Orwell’s Nineteen Eighty-Four and Huxley’s Brave New World are often cited as the very best examples of dystopian literature. Although it would be a little excessive to state that modern society owes its enjoyment of free will to these two novels, we would arguably be living in a very different reality without them.
However, these novels in turn owe their existence to We by Yevgeny Zamyatin. Written in 1921 before World War Two could terrify and fascinate literary minds throughout the world, Zamyatin is the true father of dystopian literature.
Having read all three, it’s hard not to think of Nighteen Eighty-Four, Brave New World and We as one entity. In all of them there is a love story between the main character and a rebellious woman, there are initial seeds of doubt formed within the narrative that evolves into pure detestation and abhorrence for the governmental forces, and there are elements of science and strict clinical order that forms the basis of the power behind the regime over society.
That being said, there is one particular aspect of We that makes it stand out above the rest: the beauty of its prose.
Nineteen Eighty-Four and Brave New World have powerful metaphors and bold, easily recognisable imagery, but We has a gentle beauty that I don’t think anyone would expect from such a dark story:
“There is no final one; revolutions are infinite.”

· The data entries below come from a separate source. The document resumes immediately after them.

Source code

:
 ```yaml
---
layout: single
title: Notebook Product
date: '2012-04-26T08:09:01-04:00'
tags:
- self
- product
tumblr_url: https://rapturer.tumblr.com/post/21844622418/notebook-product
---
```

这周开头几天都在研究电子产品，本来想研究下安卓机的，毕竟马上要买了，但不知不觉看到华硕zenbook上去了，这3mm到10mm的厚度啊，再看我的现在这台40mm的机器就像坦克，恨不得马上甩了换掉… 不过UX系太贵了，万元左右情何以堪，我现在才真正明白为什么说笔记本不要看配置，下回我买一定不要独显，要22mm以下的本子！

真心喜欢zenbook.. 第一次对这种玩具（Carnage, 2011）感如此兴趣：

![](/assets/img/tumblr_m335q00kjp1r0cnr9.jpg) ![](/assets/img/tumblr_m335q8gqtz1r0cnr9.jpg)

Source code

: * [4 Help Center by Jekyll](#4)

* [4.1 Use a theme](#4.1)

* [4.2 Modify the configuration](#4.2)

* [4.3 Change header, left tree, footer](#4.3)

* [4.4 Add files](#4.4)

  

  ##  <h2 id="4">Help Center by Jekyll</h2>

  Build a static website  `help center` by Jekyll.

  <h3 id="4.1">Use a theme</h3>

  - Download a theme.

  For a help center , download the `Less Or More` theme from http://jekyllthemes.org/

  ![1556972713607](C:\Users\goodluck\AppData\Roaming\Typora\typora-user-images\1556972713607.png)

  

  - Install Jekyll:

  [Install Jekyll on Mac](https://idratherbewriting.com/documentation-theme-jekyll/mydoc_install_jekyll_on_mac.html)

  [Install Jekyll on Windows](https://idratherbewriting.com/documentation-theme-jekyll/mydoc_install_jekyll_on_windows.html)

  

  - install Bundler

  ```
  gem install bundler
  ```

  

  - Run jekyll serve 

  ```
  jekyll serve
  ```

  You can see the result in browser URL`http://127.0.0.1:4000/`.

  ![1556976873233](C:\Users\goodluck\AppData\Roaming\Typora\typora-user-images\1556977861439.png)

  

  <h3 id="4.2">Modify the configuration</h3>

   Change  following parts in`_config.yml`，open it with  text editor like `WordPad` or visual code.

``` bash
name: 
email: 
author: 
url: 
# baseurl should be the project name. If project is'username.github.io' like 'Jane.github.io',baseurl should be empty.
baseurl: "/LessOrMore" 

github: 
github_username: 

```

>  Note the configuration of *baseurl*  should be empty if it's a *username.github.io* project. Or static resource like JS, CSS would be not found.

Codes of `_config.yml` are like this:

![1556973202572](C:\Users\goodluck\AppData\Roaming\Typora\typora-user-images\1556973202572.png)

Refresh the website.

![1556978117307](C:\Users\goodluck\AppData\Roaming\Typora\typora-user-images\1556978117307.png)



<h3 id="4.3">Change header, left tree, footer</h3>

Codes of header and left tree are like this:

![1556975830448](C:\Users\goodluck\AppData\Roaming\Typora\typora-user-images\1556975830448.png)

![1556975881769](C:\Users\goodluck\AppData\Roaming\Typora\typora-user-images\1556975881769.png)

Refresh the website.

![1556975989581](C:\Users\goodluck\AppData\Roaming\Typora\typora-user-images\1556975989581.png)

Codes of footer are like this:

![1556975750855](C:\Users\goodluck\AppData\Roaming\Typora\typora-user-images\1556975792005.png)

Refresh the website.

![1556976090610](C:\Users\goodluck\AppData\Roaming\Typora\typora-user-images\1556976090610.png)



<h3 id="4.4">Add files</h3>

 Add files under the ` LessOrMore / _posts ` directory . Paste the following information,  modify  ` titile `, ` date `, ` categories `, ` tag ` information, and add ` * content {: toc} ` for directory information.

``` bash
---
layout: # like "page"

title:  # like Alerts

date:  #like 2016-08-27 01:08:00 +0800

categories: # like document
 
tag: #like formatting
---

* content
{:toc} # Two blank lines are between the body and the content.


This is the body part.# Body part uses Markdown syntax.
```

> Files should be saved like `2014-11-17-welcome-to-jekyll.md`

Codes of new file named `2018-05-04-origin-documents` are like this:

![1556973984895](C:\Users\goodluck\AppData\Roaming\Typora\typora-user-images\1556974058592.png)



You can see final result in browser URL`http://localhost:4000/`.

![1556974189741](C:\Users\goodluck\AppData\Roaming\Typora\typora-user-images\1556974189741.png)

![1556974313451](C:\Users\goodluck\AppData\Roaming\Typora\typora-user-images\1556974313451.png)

“A human being is like a novel: until the last page you don’t know how it will end. Or it wouldn’t be worth reading…”
“All of life in its complexity and beauty is forever minted in the gold of words.”
“What is it to you if I don’t want others to want for me, if I want to want myself — if I want the impossible…”
“Happiness without freedom, or freedom without happiness. There was no third alternative.”
“Her smile was a bite, and I was its target.”
Proof that dystopian fiction can be beautiful.